▶ [Task objective]:
When the word "count" shows up in a line of the records below, copy that line.

Stored data entries:

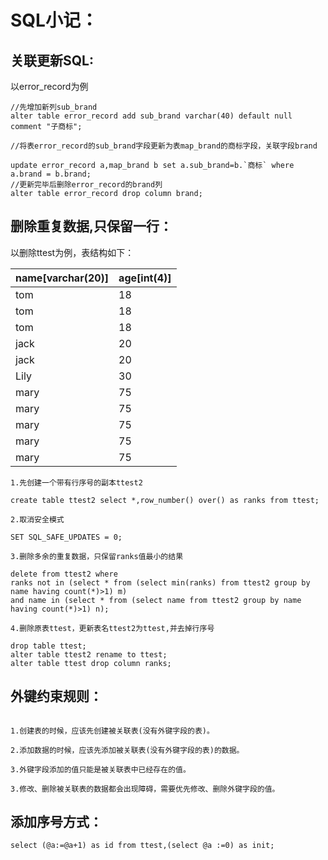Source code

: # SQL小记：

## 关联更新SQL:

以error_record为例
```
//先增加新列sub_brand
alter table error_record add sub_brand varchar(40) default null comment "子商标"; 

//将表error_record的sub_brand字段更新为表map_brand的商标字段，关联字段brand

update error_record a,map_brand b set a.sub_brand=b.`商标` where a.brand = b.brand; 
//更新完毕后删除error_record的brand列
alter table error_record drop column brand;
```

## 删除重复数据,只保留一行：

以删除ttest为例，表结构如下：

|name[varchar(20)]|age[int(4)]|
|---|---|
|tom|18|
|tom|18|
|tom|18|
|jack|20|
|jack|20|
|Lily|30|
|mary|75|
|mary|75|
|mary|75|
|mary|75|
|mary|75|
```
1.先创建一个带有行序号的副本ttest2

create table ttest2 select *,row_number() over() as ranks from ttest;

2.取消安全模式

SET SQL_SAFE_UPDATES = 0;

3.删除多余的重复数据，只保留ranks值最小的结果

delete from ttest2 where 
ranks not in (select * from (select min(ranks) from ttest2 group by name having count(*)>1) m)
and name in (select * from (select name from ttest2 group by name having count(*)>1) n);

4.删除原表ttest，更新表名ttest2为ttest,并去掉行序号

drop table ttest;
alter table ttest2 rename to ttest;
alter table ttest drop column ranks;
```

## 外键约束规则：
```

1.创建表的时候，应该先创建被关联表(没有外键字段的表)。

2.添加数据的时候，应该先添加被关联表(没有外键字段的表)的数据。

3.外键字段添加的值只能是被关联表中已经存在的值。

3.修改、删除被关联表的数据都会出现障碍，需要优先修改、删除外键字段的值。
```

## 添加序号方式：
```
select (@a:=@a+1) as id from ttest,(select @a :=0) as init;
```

▶ [Output for this task]:
ranks not in (select * from (select min(ranks) from ttest2 group by name having count(*)>1) m)
and name in (select * from (select name from ttest2 group by name having count(*)>1) n);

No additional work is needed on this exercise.